In the next scene, the differences between God’s ways of thinking and the world’s ways of thinking are further illuminated. Naaman—“with his horses and chariots”—went to the prophet. But Elijah did not even bother to see the great man. Rather, he simply sent word out to “Go, wash in the Jordan seven times, and your flesh shall be restored and you shall be clean.” Livid, the great man began to rant: “I thought that for me he would surely come out, and stand and call on the name of the LORD his God, and would wave his hand over the spot, and cure the leprosy! Are not Abana and Pharpar, the rivers of Damascus, better than all the waters of Israel? Could I not wash in them, and be clean?” He stormed off in a rage. But Naaman’s servants—again, the lowly—caution and counsel him, “Father, if the prophet had commanded you to do something difficult, would you not have done it?”

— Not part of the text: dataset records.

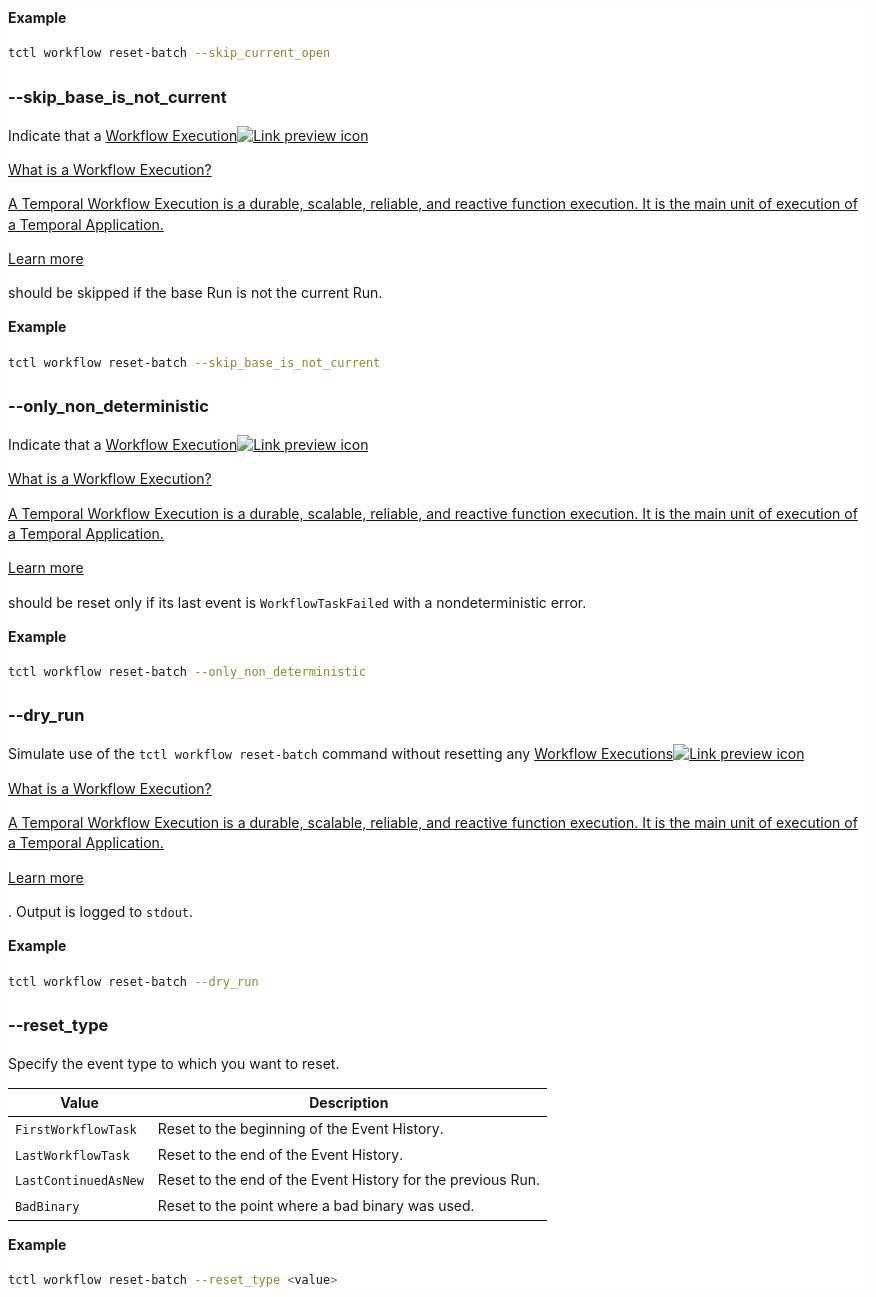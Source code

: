 **Example**

```bash
tctl workflow reset-batch --skip_current_open
```

### --skip_base_is_not_current

Indicate that a <a class="tdlp" href="/workflows#workflow-execution">Workflow Execution<span class="tdlpiw"><img src="/img/link-preview-icon.svg" alt="Link preview icon" /></span><div class="tdlpc"><p class="tdlppt">What is a Workflow Execution?</p><p class="tdlppd">A Temporal Workflow Execution is a durable, scalable, reliable, and reactive function execution. It is the main unit of execution of a Temporal Application.</p><p class="tdlplm"><a class="tdlplma" href="/workflows#workflow-execution">Learn more</a></p></div></a> should be skipped if the base Run is not the current Run.

**Example**

```bash
tctl workflow reset-batch --skip_base_is_not_current
```

### --only_non_deterministic

Indicate that a <a class="tdlp" href="/workflows#workflow-execution">Workflow Execution<span class="tdlpiw"><img src="/img/link-preview-icon.svg" alt="Link preview icon" /></span><div class="tdlpc"><p class="tdlppt">What is a Workflow Execution?</p><p class="tdlppd">A Temporal Workflow Execution is a durable, scalable, reliable, and reactive function execution. It is the main unit of execution of a Temporal Application.</p><p class="tdlplm"><a class="tdlplma" href="/workflows#workflow-execution">Learn more</a></p></div></a> should be reset only if its last event is `WorkflowTaskFailed` with a nondeterministic error.

**Example**

```bash
tctl workflow reset-batch --only_non_deterministic
```

### --dry_run

Simulate use of the `tctl workflow reset-batch` command without resetting any <a class="tdlp" href="/workflows#workflow-execution">Workflow Executions<span class="tdlpiw"><img src="/img/link-preview-icon.svg" alt="Link preview icon" /></span><div class="tdlpc"><p class="tdlppt">What is a Workflow Execution?</p><p class="tdlppd">A Temporal Workflow Execution is a durable, scalable, reliable, and reactive function execution. It is the main unit of execution of a Temporal Application.</p><p class="tdlplm"><a class="tdlplma" href="/workflows#workflow-execution">Learn more</a></p></div></a>.
Output is logged to `stdout`.

**Example**

```bash
tctl workflow reset-batch --dry_run
```

### --reset_type

Specify the event type to which you want to reset.

| Value                | Description                                                 |
| -------------------- | ----------------------------------------------------------- |
| `FirstWorkflowTask`  | Reset to the beginning of the Event History.                |
| `LastWorkflowTask`   | Reset to the end of the Event History.                      |
| `LastContinuedAsNew` | Reset to the end of the Event History for the previous Run. |
| `BadBinary`          | Reset to the point where a bad binary was used.             |

**Example**

```bash
tctl workflow reset-batch --reset_type <value>
```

Note yet again the chasm between the world’s ways of thinking and God’s ways of thinking. The world thinks these things matter to God and salvation—war horses, chariots, generals, kings, letters of introduction from the influential, wealth, complicated religious rituals, cleaner and better rivers and waters. And those who are successful according to the ways of the world think such things matter to and will influence God.

But they do not.

Only the lowly and the godly can see how God works. The young, enslaved girl can see. The general’s slaves can see. The prophet can see. In other texts, the widow, the orphan, the sojourner can see. The crucified one, above all, knows and embodies the way God works.

God is not moved to act by complicated rituals, by golden bribes, by the influence of the powerful, by the power of the military, or the quality of the water and the wine. God is moved to act because God is God. God will save whom God chooses to save.

Naaman followed the prophet’s directions and he was healed. And note the gospel irony: “his flesh was restored like the flesh of a young boy.” The Hebrew for “young boy” is na’ar qaton—the masculine equivalent to the young girl (na’arah qatannah) whom the great man had enslaved and from whom his salvation began. How ironic. How wonderful. It makes one laugh like Sarah and ask, “Is anything too wonderful for the Lord?”